I got a text from my cousin last week: ‘Bro, Aurum.ai is printing money — I put in $300 and it’s up 45% in 3 days.’ My stomach dropped. Not because I believed it — but because I’ve heard that exact sentence, word for word, from six other people this month. All of them lost everything.
The ‘AI Trading Bot’ That Doesn’t Trade
Aurum.ai presents itself as an AI-powered crypto trading platform — sleek dashboard, live ‘profit’ charts, real-time ‘execution logs’. Sounds legit… until you ask: Where are the trades happening? On which exchange? What pairs? What’s the slippage? The latency? The risk model?
Answer: None of it exists. There is no API connection to Binance or Bybit. No order history on-chain. No public smart contract. Just a frontend that updates numbers every 6 hours — like a Tamagotchi for your wallet.
The Math That Exposes Everything
They claim ‘consistent 1.5% daily returns.’ Let’s test that.
1.5% per day compounds to 672% per year. Here’s how:
(1 + 0.015)365 = 238.5 → That’s a 23,750% gain annually. Wait — no, that’s wrong. Let me recalculate properly:
1.015365 ≈ 238.5 → So $1,000 becomes $238,500 in one year. Not ‘up 672%’ — that’s a 23,750% return. Yes — twenty-three thousand percent.
Renaissance Technologies — the most successful quant fund ever — averaged ~66% per year (net of fees) over 30 years. And they employ 300+ PhDs, run petabytes of market data, and spend $500M/year on infrastructure.
Aurum.ai? A domain registered 47 days ago. Hosted on shared WordPress hosting. SSL certificate issued by Let’s Encrypt. No KYC. No audit. No team page with real LinkedIn profiles. Just a stock photo of a ‘CTO’ wearing glasses and staring at a holographic chart.

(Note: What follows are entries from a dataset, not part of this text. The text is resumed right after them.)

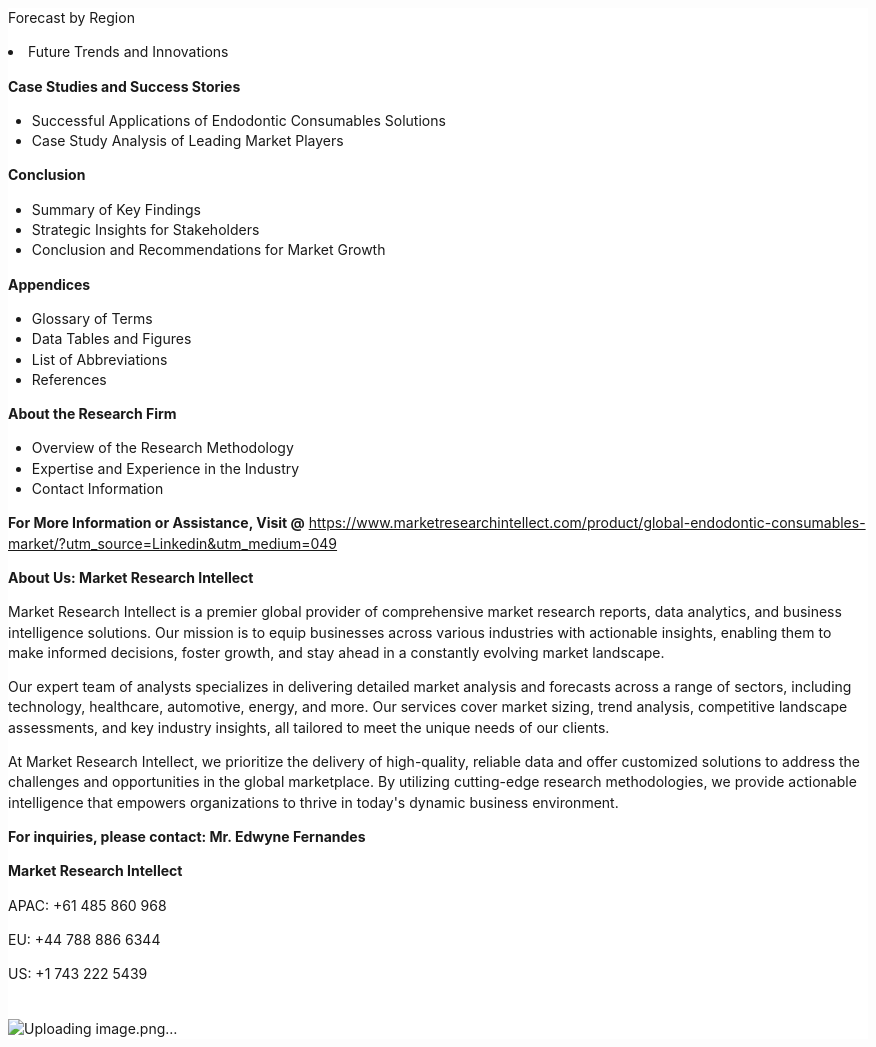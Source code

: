 Forecast by Region</li><li>Future Trends and Innovations</li></ul><p><strong>Case Studies and Success Stories</strong></p><ul><li>Successful Applications of Endodontic Consumables Solutions</li><li>Case Study Analysis of Leading Market Players</li></ul><p><strong>Conclusion</strong></p><ul><li>Summary of Key Findings</li><li>Strategic Insights for Stakeholders</li><li>Conclusion and Recommendations for Market Growth</li></ul><p><strong>Appendices</strong></p><ul><li>Glossary of Terms</li><li>Data Tables and Figures</li><li>List of Abbreviations</li><li>References</li></ul><p><strong>About the Research Firm</strong></p><ul><li>Overview of the Research Methodology</li><li>Expertise and Experience in the Industry</li><li>Contact Information</li></ul></div><div class="article-main__content" data-test-id="publishing-text-block"><p><span class="font-[700]"><strong>For More Information or Assistance, Visit @</strong>&nbsp;<a href="https://www.marketresearchintellect.com/product/global-endodontic-consumables-market/?utm_source=Linkedin&utm_medium=049">https://www.marketresearchintellect.com/product/global-endodontic-consumables-market/?utm_source=Linkedin&utm_medium=049</a></span></p><p><strong>About Us: Market Research Intellect</strong></p><p>Market Research Intellect is a premier global provider of comprehensive market research reports, data analytics, and business intelligence solutions. Our mission is to equip businesses across various industries with actionable insights, enabling them to make informed decisions, foster growth, and stay ahead in a constantly evolving market landscape.</p><p>Our expert team of analysts specializes in delivering detailed market analysis and forecasts across a range of sectors, including technology, healthcare, automotive, energy, and more. Our services cover market sizing, trend analysis, competitive landscape assessments, and key industry insights, all tailored to meet the unique needs of our clients.</p><p>At Market Research Intellect, we prioritize the delivery of high-quality, reliable data and offer customized solutions to address the challenges and opportunities in the global marketplace. By utilizing cutting-edge research methodologies, we provide actionable intelligence that empowers organizations to thrive in today's dynamic business environment.</p><p><strong>For inquiries, please contact: Mr. Edwyne Fernandes</strong></p><p><strong>Market Research Intellect</strong></p><p>APAC: +61 485 860 968</p><p>EU: +44 788 886 6344</p><p>US: +1 743 222 5439</p></div><div class="article-main__content" data-test-id="publishing-text-block">&nbsp;</div>
![Uploading image.png…]()
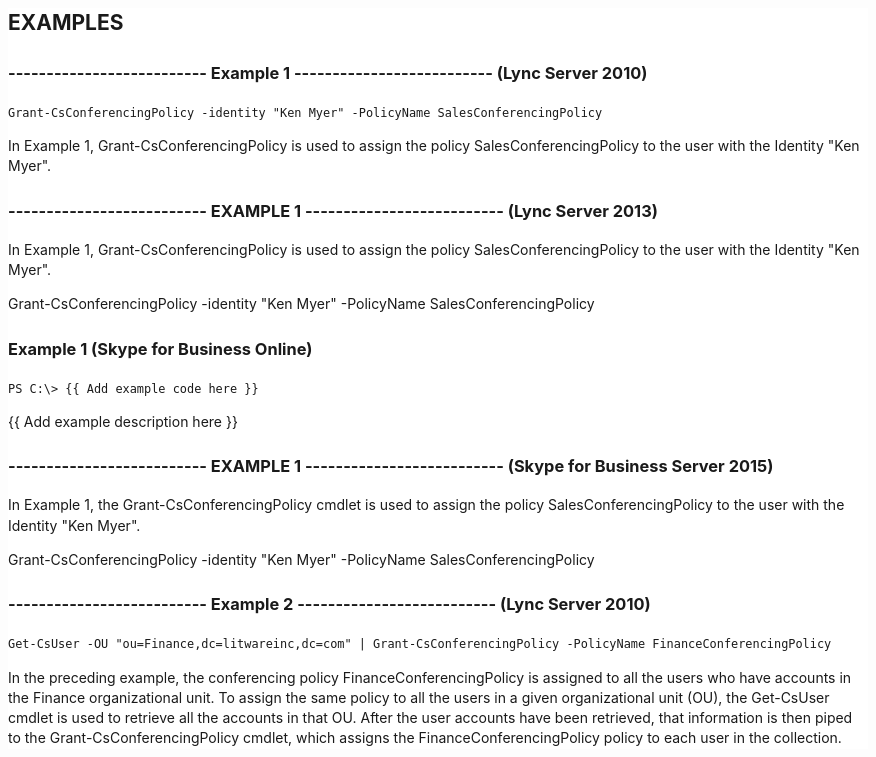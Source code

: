 

## EXAMPLES

### -------------------------- Example 1 -------------------------- (Lync Server 2010)
```
Grant-CsConferencingPolicy -identity "Ken Myer" -PolicyName SalesConferencingPolicy
```

In Example 1, Grant-CsConferencingPolicy is used to assign the policy SalesConferencingPolicy to the user with the Identity "Ken Myer".

### -------------------------- EXAMPLE 1 -------------------------- (Lync Server 2013)
```

```

In Example 1, Grant-CsConferencingPolicy is used to assign the policy SalesConferencingPolicy to the user with the Identity "Ken Myer".

Grant-CsConferencingPolicy -identity "Ken Myer" -PolicyName SalesConferencingPolicy

### Example 1 (Skype for Business Online)
```
PS C:\> {{ Add example code here }}
```

{{ Add example description here }}

### -------------------------- EXAMPLE 1 -------------------------- (Skype for Business Server 2015)
```

```

In Example 1, the Grant-CsConferencingPolicy cmdlet is used to assign the policy SalesConferencingPolicy to the user with the Identity "Ken Myer".

Grant-CsConferencingPolicy -identity "Ken Myer" -PolicyName SalesConferencingPolicy

### -------------------------- Example 2 -------------------------- (Lync Server 2010)
```
Get-CsUser -OU "ou=Finance,dc=litwareinc,dc=com" | Grant-CsConferencingPolicy -PolicyName FinanceConferencingPolicy
```

In the preceding example, the conferencing policy FinanceConferencingPolicy is assigned to all the users who have accounts in the Finance organizational unit.
To assign the same policy to all the users in a given organizational unit (OU), the Get-CsUser cmdlet is used to retrieve all the accounts in that OU.
After the user accounts have been retrieved, that information is then piped to the Grant-CsConferencingPolicy cmdlet, which assigns the FinanceConferencingPolicy policy to each user in the collection.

‘Show Me the Incentive and I’ll Show You the Outcome’ — Charlie Munger
Let’s follow the incentive.

What does Aurum.ai gain if you deposit $500? They get 100% of it — instantly. What do they lose if the ‘bot’ fails? Nothing. There is no bot. There is no failure. There is only withdrawal denial, ‘maintenance mode’, and a new support ticket number that goes unanswered.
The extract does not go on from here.